====== EXCERPTED RECORDS ======
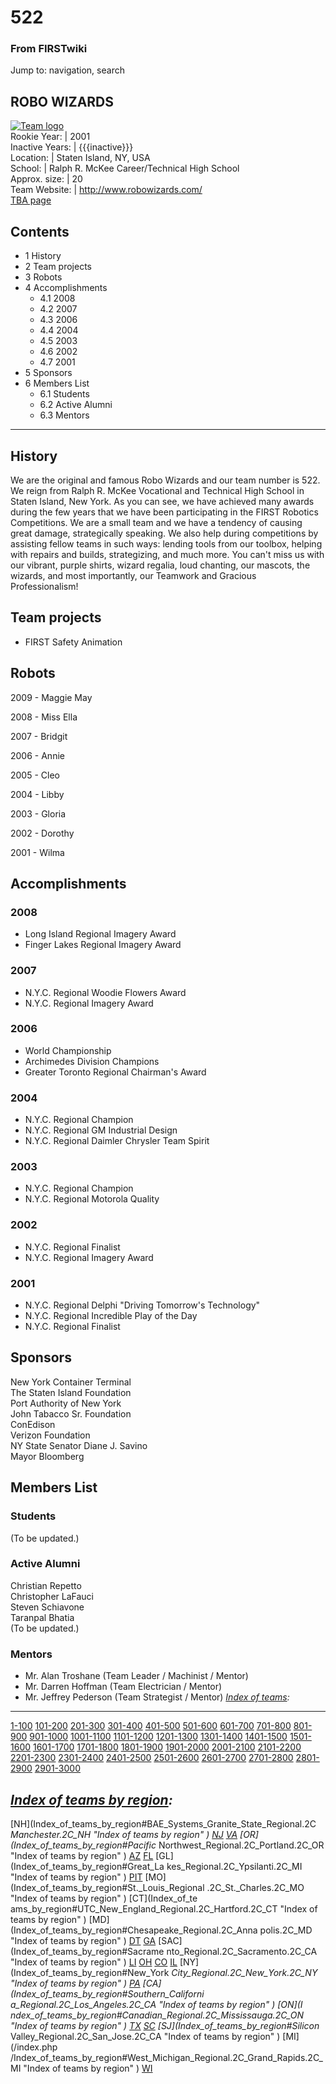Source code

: # 522

### From FIRSTwiki

Jump to: navigation, search

ROBO WIZARDS  
---  
[![Team logo](/media/b/b2/Theteamlogo.jpg)](Image:Theteamlogo.jpg
"Team logo" )  
Rookie Year: | 2001  
Inactive Years: | {{{inactive}}}  
Location: | Staten Island, NY, USA  
School: | Ralph R. McKee Career/Technical High School  
Approx. size: | 20  
Team Website: | <http://www.robowizards.com/>  
[TBA page](http://www.thebluealliance.net/tbatv/team.php?team=522
"http://www.thebluealliance.net/tbatv/team.php?team=522" )  
  
  

## Contents

  * 1 History
  * 2 Team projects
  * 3 Robots
  * 4 Accomplishments
    * 4.1 2008
    * 4.2 2007
    * 4.3 2006
    * 4.4 2004
    * 4.5 2003
    * 4.6 2002
    * 4.7 2001
  * 5 Sponsors
  * 6 Members List
    * 6.1 Students
    * 6.2 Active Alumni
    * 6.3 Mentors  
---  
  

## History

We are the original and famous Robo Wizards and our team number is 522. We
reign from Ralph R. McKee Vocational and Technical High School in Staten
Island, New York. As you can see, we have achieved many awards during the few
years that we have been participating in the FIRST Robotics Competitions. We
are a small team and we have a tendency of causing great damage, strategically
speaking. We also help during competitions by assisting fellow teams in such
ways: lending tools from our toolbox, helping with repairs and builds,
strategizing, and much more. You can't miss us with our vibrant, purple
shirts, wizard regalia, loud chanting, our mascots, the wizards, and most
importantly, our Teamwork and Gracious Professionalism!


## Team projects

  * FIRST Safety Animation 


## Robots

2009 - Maggie May

2008 - Miss Ella

2007 - Bridgit

2006 - Annie

2005 - Cleo

2004 - Libby

2003 - Gloria

2002 - Dorothy

2001 - Wilma


## Accomplishments


### 2008

  * Long Island Regional Imagery Award 
  * Finger Lakes Regional Imagery Award 


### 2007

  * N.Y.C. Regional Woodie Flowers Award 
  * N.Y.C. Regional Imagery Award 


### 2006

  * World Championship 
  * Archimedes Division Champions 
  * Greater Toronto Regional Chairman's Award 


### 2004

  * N.Y.C. Regional Champion 
  * N.Y.C. Regional GM Industrial Design 
  * N.Y.C. Regional Daimler Chrysler Team Spirit 


### 2003

  * N.Y.C. Regional Champion 
  * N.Y.C. Regional Motorola Quality 


### 2002

  * N.Y.C. Regional Finalist 
  * N.Y.C. Regional Imagery Award 


### 2001

  * N.Y.C. Regional Delphi "Driving Tomorrow's Technology" 
  * N.Y.C. Regional Incredible Play of the Day 
  * N.Y.C. Regional Finalist 


## Sponsors

New York Container Terminal  
The Staten Island Foundation  
Port Authority of New York  
John Tabacco Sr. Foundation  
ConEdison  
Verizon Foundation  
NY State Senator Diane J. Savino  
Mayor Bloomberg  


## Members List


### Students

(To be updated.)


### Active Alumni

Christian Repetto  
Christopher LaFauci  
Steven Schiavone  
Taranpal Bhatia  
(To be updated.)


### Mentors

  * Mr. Alan Troshane (Team Leader / Machinist / Mentor) 
  * Mr. Darren Hoffman (Team Electrician / Mentor) 
  * Mr. Jeffrey Pederson (Team Strategist / Mentor) 
_[Index of teams](Index_of_teams "Index of teams" ):_  
---  
  
[1-100](Index_of_teams#1-100 "Index of teams" )
[101-200](Index_of_teams#101-200 "Index of teams" )
[201-300](Index_of_teams#201-300 "Index of teams" )
[301-400](Index_of_teams#301-400 "Index of teams" )
[401-500](Index_of_teams#401-500 "Index of teams" )
[501-600](Index_of_teams#501-600 "Index of teams" )
[601-700](Index_of_teams#601-700 "Index of teams" )
[701-800](Index_of_teams#701-800 "Index of teams" )
[801-900](Index_of_teams#801-900 "Index of teams" )
[901-1000](Index_of_teams#901-1000 "Index of teams" )
[1001-1100](Index_of_teams#1001-1100 "Index of teams" )
[1101-1200](Index_of_teams#1101-1200 "Index of teams" )
[1201-1300](Index_of_teams#1201-1300 "Index of teams" )
[1301-1400](Index_of_teams#1301-1400 "Index of teams" )
[1401-1500](Index_of_teams#1401-1500 "Index of teams" )
[1501-1600](Index_of_teams#1501-1600 "Index of teams" )
[1601-1700](Index_of_teams#1601-1700 "Index of teams" )
[1701-1800](Index_of_teams#1701-1800 "Index of teams" )
[1801-1900](Index_of_teams#1801-1900 "Index of teams" )
[1901-2000](Index_of_teams#1901-2000 "Index of teams" )
[2001-2100](Index_of_teams#2001-2100 "Index of teams" )
[2101-2200](Index_of_teams#2101-2200 "Index of teams" )
[2201-2300](Index_of_teams#2201-2300 "Index of teams" )
[2301-2400](Index_of_teams#2301-2400 "Index of teams" )
[2401-2500](Index_of_teams#2401-2500 "Index of teams" )
[2501-2600](Index_of_teams#2501-2600 "Index of teams" )
[2601-2700](Index_of_teams#2601-2700 "Index of teams" )
[2701-2800](Index_of_teams#2701-2800 "Index of teams" )
[2801-2900](Index_of_teams#2801-2900 "Index of teams" )
[2901-3000](Index_of_teams#2901-3000 "Index of teams" )  
  
_[Index of teams by region](Index_of_teams_by_region "Index of
teams by region" ):_  
---  
  
[NH](Index_of_teams_by_region#BAE_Systems_Granite_State_Regional.2C
_Manchester.2C_NH "Index of teams by region" )
[NJ](Index_of_teams_by_region#New_Jersey_Regional.2C_Trenton.2C_NJ
"Index of teams by region" )
[VA](Index_of_teams_by_region#NASA.2FVCU_Regional.2C_Richmond.2C_VA
"Index of teams by region" ) [OR](Index_of_teams_by_region#Pacific_
Northwest_Regional.2C_Portland.2C_OR "Index of teams by region" )
[AZ](Index_of_teams_by_region#Arizona_Regional.2C_Phoenix.2C_AZ
"Index of teams by region" )
[FL](Index_of_teams_by_region#Florida_Regional.2C_Orlando.2C_FL
"Index of teams by region" ) [GL](Index_of_teams_by_region#Great_La
kes_Regional.2C_Ypsilanti.2C_MI "Index of teams by region" ) [PIT](
Index_of_teams_by_region#Pittsburgh_Regional.2C_Pittsburgh.2C_PA "Index of
teams by region" ) [MO](Index_of_teams_by_region#St._Louis_Regional
.2C_St._Charles.2C_MO "Index of teams by region" ) [CT](Index_of_te
ams_by_region#UTC_New_England_Regional.2C_Hartford.2C_CT "Index of teams by
region" ) [MD](Index_of_teams_by_region#Chesapeake_Regional.2C_Anna
polis.2C_MD "Index of teams by region" )
[DT](Index_of_teams_by_region#Detroit_Regional.2C_Detroit.2C_MI
"Index of teams by region" )
[GA](Index_of_teams_by_region#Peachtree_Regional.2C_Duluth.2C_GA
"Index of teams by region" ) [SAC](Index_of_teams_by_region#Sacrame
nto_Regional.2C_Sacramento.2C_CA "Index of teams by region" ) [LI](
Index_of_teams_by_region#SBPLI_Long_Island_Regional.2C_Brentwood.2C_NY "Index
of teams by region" )
[OH](Index_of_teams_by_region#Buckeye_Regional.2C_Cleveland.2C_OH
"Index of teams by region" )
[CO](Index_of_teams_by_region#Colorado_Regional.2C_Denver.2C_CO
"Index of teams by region" )
[IL](Index_of_teams_by_region#Midwest_Regional.2C_Evanston.2C_IL
"Index of teams by region" ) [NY](Index_of_teams_by_region#New_York
_City_Regional.2C_New_York.2C_NY "Index of teams by region" ) [PA](
Index_of_teams_by_region#Philadelphia_Regional.2C_Philadelphia.2C_PA "Index of
teams by region" ) [CA](Index_of_teams_by_region#Southern_Californi
a_Regional.2C_Los_Angeles.2C_CA "Index of teams by region" ) [ON](I
ndex_of_teams_by_region#Canadian_Regional.2C_Mississauga.2C_ON "Index of teams
by region" )
[TX](Index_of_teams_by_region#Lone_Star_Regional.2C_Houston.2C_TX
"Index of teams by region" )
[SC](Index_of_teams_by_region#Palmetto_Regional.2C_Columbia.2C_SC
"Index of teams by region" ) [SJ](Index_of_teams_by_region#Silicon_
Valley_Regional.2C_San_Jose.2C_CA "Index of teams by region" ) [MI](/index.php
/Index_of_teams_by_region#West_Michigan_Regional.2C_Grand_Rapids.2C_MI "Index
of teams by region" )
[WI](Index_of_teams_by_region#Wisconsin_Regional.2C_Milwaukee.2C_WI
"Index of teams by region" )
======
EXERCISE PROMPT
Repeat exactly the lines of the listing above, from the one with "2004 - Libby" down to the one with "### Active Alumni"; both of those lines belong in the range.

TASK RESULT
2004 - Libby

2003 - Gloria

2002 - Dorothy

2001 - Wilma


## Accomplishments


### 2008

  * Long Island Regional Imagery Award 
  * Finger Lakes Regional Imagery Award 


### 2007

  * N.Y.C. Regional Woodie Flowers Award 
  * N.Y.C. Regional Imagery Award 


### 2006

  * World Championship 
  * Archimedes Division Champions 
  * Greater Toronto Regional Chairman's Award 


### 2004

  * N.Y.C. Regional Champion 
  * N.Y.C. Regional GM Industrial Design 
  * N.Y.C. Regional Daimler Chrysler Team Spirit 


### 2003

  * N.Y.C. Regional Champion 
  * N.Y.C. Regional Motorola Quality 


### 2002

  * N.Y.C. Regional Finalist 
  * N.Y.C. Regional Imagery Award 


### 2001

  * N.Y.C. Regional Delphi "Driving Tomorrow's Technology" 
  * N.Y.C. Regional Incredible Play of the Day 
  * N.Y.C. Regional Finalist 


## Sponsors

New York Container Terminal  
The Staten Island Foundation  
Port Authority of New York  
John Tabacco Sr. Foundation  
ConEdison  
Verizon Foundation  
NY State Senator Diane J. Savino  
Mayor Bloomberg  


## Members List


### Students

(To be updated.)


### Active Alumni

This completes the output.